The committee wants Rowley to create two distinct neighborhoods that use the hillside as a backdrop, draw on the natural landscape to set the tone, and contains buildings of varying size that have a strong relationship to the sidewalk and street edge.

Building Shape and Size

They established parameters for creating a livable neighborhood with buildings that vary in character and height, use separation between buildings to allow views of the hills, and include design controls to ensure privacy.


How residents get around in the Issaquah of the future was a big topic of conversation among the members. They want designs that make cars less necessary, provide travel choices like bikes, buses and walking, and improve pedestrian street crossings.


Future designs should contribute to the overall livability and sustainability of the neighborhood by creating public and semi-public gathering spaces, connecting Tibbett’s Greenway with Lake Sammamish and Cougar Mountain, and developing uses that generate neighborhood identity, like local businesses, daycare or a grocery store.


The group wants Rowley to create a strong sense of arrival to the western entry into Issaquah. They want to establish a gateway by improving the aesthetics of State Route 900 and visibility from Interstate 90.


Currently, 75 percent of developed land in central Issaquah is used for parking, and future development won’t be able to go underground because the water table is only five to seven feet below the surface. The committee’s solution to this issue was to design the area so that walking is more attractive and parking structures are camouflaged with storefronts. They also want to increase education about transit and cycling options.

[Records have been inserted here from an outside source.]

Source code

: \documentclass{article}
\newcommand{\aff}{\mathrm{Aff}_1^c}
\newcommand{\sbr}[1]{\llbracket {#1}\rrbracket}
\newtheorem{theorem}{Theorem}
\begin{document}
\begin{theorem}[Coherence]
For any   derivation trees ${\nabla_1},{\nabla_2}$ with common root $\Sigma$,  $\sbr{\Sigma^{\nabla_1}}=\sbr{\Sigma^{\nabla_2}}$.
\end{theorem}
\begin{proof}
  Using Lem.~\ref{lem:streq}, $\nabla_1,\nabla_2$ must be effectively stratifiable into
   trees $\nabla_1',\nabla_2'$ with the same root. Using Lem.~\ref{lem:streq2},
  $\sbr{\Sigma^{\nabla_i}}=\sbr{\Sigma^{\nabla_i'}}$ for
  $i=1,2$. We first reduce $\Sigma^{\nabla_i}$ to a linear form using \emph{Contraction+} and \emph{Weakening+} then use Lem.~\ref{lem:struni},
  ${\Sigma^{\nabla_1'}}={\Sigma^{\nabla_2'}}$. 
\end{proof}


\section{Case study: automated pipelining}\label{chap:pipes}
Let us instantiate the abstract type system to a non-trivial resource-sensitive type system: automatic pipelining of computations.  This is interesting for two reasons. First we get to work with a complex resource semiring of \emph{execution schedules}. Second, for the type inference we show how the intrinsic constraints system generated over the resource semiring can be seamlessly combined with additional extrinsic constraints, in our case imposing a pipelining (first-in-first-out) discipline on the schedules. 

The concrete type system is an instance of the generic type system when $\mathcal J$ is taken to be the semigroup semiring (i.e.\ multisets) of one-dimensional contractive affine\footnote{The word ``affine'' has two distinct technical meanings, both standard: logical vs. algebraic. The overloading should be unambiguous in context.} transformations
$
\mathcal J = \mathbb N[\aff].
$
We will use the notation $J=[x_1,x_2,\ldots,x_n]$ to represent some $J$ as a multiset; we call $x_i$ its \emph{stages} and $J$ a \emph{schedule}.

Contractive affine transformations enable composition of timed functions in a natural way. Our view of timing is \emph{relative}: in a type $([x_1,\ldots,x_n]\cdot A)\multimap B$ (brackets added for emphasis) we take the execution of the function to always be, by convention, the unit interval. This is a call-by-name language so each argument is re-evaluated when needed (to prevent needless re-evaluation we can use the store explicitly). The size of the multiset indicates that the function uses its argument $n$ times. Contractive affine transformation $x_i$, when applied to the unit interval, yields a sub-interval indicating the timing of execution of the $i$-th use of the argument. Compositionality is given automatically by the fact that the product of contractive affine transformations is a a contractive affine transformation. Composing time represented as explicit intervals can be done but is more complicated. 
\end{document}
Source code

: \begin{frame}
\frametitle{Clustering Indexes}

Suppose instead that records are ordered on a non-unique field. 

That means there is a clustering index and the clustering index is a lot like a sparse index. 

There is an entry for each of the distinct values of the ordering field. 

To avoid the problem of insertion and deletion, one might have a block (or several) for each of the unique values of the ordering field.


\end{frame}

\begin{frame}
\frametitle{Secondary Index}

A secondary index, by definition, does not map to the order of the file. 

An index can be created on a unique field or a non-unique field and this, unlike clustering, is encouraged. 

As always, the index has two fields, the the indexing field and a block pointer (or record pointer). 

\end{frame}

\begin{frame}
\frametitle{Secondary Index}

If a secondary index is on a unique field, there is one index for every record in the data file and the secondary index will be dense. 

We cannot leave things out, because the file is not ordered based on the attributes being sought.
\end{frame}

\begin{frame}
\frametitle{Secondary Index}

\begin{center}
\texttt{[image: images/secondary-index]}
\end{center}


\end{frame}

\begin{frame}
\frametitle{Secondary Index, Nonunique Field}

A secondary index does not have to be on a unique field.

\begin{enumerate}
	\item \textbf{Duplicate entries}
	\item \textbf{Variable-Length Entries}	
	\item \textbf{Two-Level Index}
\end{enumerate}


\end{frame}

These ideas may be a new approach to development for Issaquah, but many other communities throughout the world have successfully embraced these elements. One way the group hopes to ensure their vision is translated appropriately is by attaching photos of cities that inspired them. Some of the places they included were Rue Cler market street in Paris, the cobblestone walkways of Whistler, the visual appeal of Chinatown in San Francisco, and the pedestrian-friendly Santa Monica.

While much of the final meeting was geared toward finding consensus on previous discussions, one area the group still has concerns about is building heights.

“We feel like we’re being forced to put in tall buildings,” said Milligan, who is also on the Urban Village Development Commission. She and other members want the building heights to be specifically laid out in the agreement to keep the structures from competing with the hills. “This is a significant issue. Put this at the top of the list.”

The recommendations that come out of this advisory group are only for Rowley’s development agreement with the city. However the city’s Project Manager Keith Niven said they would likely influence other areas of the CIP.

The group has put forward some big ideas, but residents shouldn’t expect all the changes to happen within the next few years. There are many issues that still need to be addressed, including how any development would impact storm water run-off into Lake Sammamish.

“We’re at the very beginning of the policy level,” explained Rowley representative Kristi Tripple. “By having this foundation, it allows us to respond when appropriate.” Instead of doing a massive tear-down and rebuild, Rowley will do one project at a time. The Hyla Crossing section will likely be the first developed.